Outside the 24 letters that form the conventional Greek alphabet, Unicode includes four more letters. Of these, the first three are archaic characters, though the extent to which they represented distinct phonemes, and thus have separate characterhood in linguistic terms, varies. The fourth is a character added on when Greek was used for a separate language; it's surprising that such additions have not happened more frequently in the history of Greek script. (If you exclude the creation of Latin, Gothic, and Cyrillic, of course.)

Further potential candidates as extra letters of Greek are discussed separately.

1. Digamma

U+03DC Greek Letter Digamma [Ϝ]; U+03DD Greek Small Letter Digamma [ϝ]

The letter wau or vau (ϝαῦ) was originally the sixth letter of the Greek alphabet, and stood for /w/. If you've never head of a Greek word with a /w/ in it, that's because the standard dialect, Attic, had dropped its /w/, so the letter never made it to canonical flavours of Greek. The phoneme did stick around in the other dialects, however, and persisted even after the dialects switched from their epichoric alphabets to the Milesian standard; it was used as late as the 2nd century B.C.

The closest /w/ got to literature, though, was in lyric poetry, for example in Sappho—and that, only because what little Sappho we have was in papyri. The mainstream texts that survived into manuscripts were in Attic or Ionic, and so didn't have /w/; the original text of Homer certainly did (we can tell from his meter), but the form we have was standardised in Athens, and part of the standardisation, much like the White House in January 2001, was lopping the dubyas off.

If you've never heard of the letter wau, that's because the letter itself became so unfamiliar once the ancient dialects passed from the scene (and were not perpetuated by the mediaeval scribes), that its name became a description: digamma, "double gamma". Its unfamiliarity is also why, in its cursive form, it became associated with the stigma ligature instead of /w/.

But though you may not have heard of the name or the sound of wau, you've certainly seen its form, which was passed on to the Latin alphabet as F. How do you get from /w/ to /f/? Via /wh/—𐌅𐌇—which is the closest approximation to /f/ you can manage if you script has no letter for /f/. (And, as with Maori, even if it does.)
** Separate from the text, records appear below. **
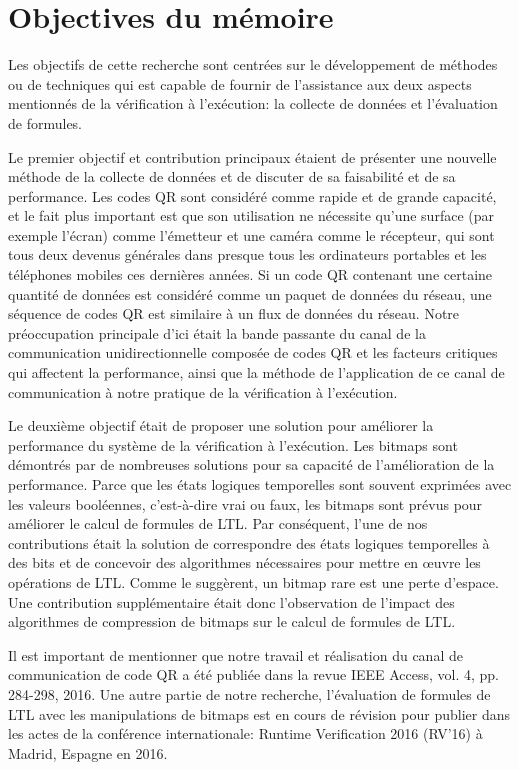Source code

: \section{Objectives du mémoire}

Les objectifs de cette recherche sont centrées sur le développement de méthodes ou de techniques qui est capable de fournir de l'assistance aux deux aspects mentionnés de la vérification à l'exécution: la collecte de données et l'évaluation de formules.

Le premier objectif et contribution principaux étaient de présenter une nouvelle méthode de la collecte de données et de discuter de sa faisabilité et de sa performance. Les codes QR sont considéré comme rapide et de grande capacité, et le fait plus important est que son utilisation ne nécessite qu'une surface (par exemple l'écran) comme l'émetteur et une caméra comme le récepteur, qui sont tous deux  devenus générales dans presque tous les ordinateurs portables et les téléphones mobiles ces dernières années. Si un code QR contenant une certaine quantité de données est considéré comme un paquet de données du réseau, une séquence de codes QR est similaire à un flux de données du réseau. Notre préoccupation principale d'ici était la bande passante du canal de la communication unidirectionnelle composée de codes QR et les facteurs critiques qui affectent la performance, ainsi que la méthode de l'application de ce canal de communication à notre pratique de la vérification à l'exécution.

Le deuxième objectif était de proposer une solution pour améliorer la performance du système de la vérification à l'exécution. Les bitmaps sont démontrés par de nombreuses solutions pour sa capacité de l'amélioration de la performance. Parce que les états logiques temporelles sont souvent exprimées avec les valeurs booléennes, c'est-à-dire vrai ou faux, les bitmaps sont prévus pour améliorer le calcul de formules de LTL. Par conséquent, l'une de nos contributions était la solution de correspondre des états logiques temporelles à des bits et de concevoir des algorithmes nécessaires pour mettre en œuvre les opérations de LTL. Comme \cite{lemire2014} le suggèrent, un bitmap rare est une perte d'espace. Une contribution supplémentaire était donc l'observation de l'impact des algorithmes de compression de bitmaps sur le calcul de formules de LTL.

Il est important de mentionner que notre travail et réalisation du canal de communication de code QR a été publiée dans la revue IEEE Access, vol. 4, pp. 284-298, 2016. Une autre partie de notre recherche, l'évaluation de formules de LTL avec les manipulations de bitmaps est en cours de révision pour publier dans les actes de la conférence internationale: Runtime Verification 2016 (RV'16) à Madrid, Espagne en 2016.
Although it did not make it to standard forms of the language, /w/ was definitely a distinct phoneme wherever it was used; so both published texts and grammatical discussion of dialects use digamma.

Very rarely, one will see digamma used in Modern transcriptions of [w] into the Greek alphabet: I have seen it so used for Albanian and Propontis Tsakonian. This is not mainstream practice in Greek linguistics, although it is arguably more sensible than what is mainstream practice, ου with a tie.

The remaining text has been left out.